Document images with source code
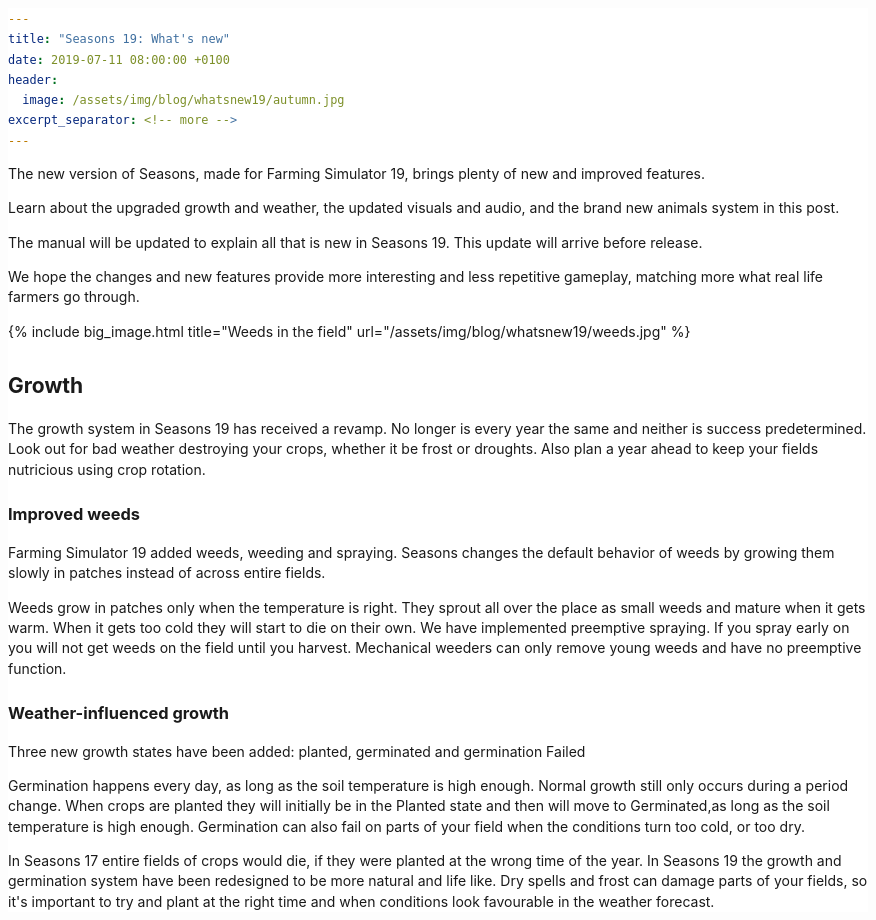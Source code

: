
 ```yaml
---
title: "Seasons 19: What's new"
date: 2019-07-11 08:00:00 +0100
header:
  image: /assets/img/blog/whatsnew19/autumn.jpg
excerpt_separator: <!-- more -->
---
```


The new version of Seasons, made for Farming Simulator 19, brings plenty of new and improved features.

Learn about the upgraded growth and weather, the updated visuals and audio, and the brand new animals system in this post.

The manual will be updated to explain all that is new in Seasons 19. This update will arrive before release.


We hope the changes and new features provide more interesting and less repetitive gameplay, matching more what real life farmers go through.



{% include big_image.html title="Weeds in the field" url="/assets/img/blog/whatsnew19/weeds.jpg" %}

## Growth

The growth system in Seasons 19 has received a revamp. No longer is every year the same and neither is success predetermined. Look out for bad weather destroying your crops, whether it be frost or droughts. Also plan a year ahead to keep your fields nutricious using crop rotation.

### Improved weeds

Farming Simulator 19 added weeds, weeding and spraying. Seasons changes the default behavior of weeds by growing them slowly in patches instead of across entire fields.

Weeds grow in patches only when the temperature is right. They sprout all over the place as small weeds and mature when it gets warm. When it gets too cold they will start to die on their own. We have implemented preemptive spraying. If you spray early on you will not get weeds on the field until you harvest. Mechanical weeders can only remove young weeds and have no preemptive function.

### Weather-influenced growth

Three new growth states have been added: planted, germinated and germination Failed

Germination happens every day, as long as the soil temperature is high enough. Normal growth still only occurs during a period change. When crops are planted they will initially be in the Planted state and then will move to Germinated,as long as the soil temperature is high enough. Germination can also fail on parts of your field when the conditions turn too cold, or too dry.

In Seasons 17 entire fields of crops would die, if they were planted at the wrong time of the year. In Seasons 19 the growth and germination system have been redesigned to be more natural and life like. Dry spells and frost can damage parts of your fields, so it's important to try and plant at the right time and when conditions look favourable in the weather forecast.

What you need to do
Would you output, from the records above, exactly the run of lines that starts at the line containing "### Improved weeds" and ends at the line containing "Farming Simulator 19 added", and only that run?

Exercise result
### Improved weeds

Farming Simulator 19 added weeds, weeding and spraying. Seasons changes the default behavior of weeds by growing them slowly in patches instead of across entire fields.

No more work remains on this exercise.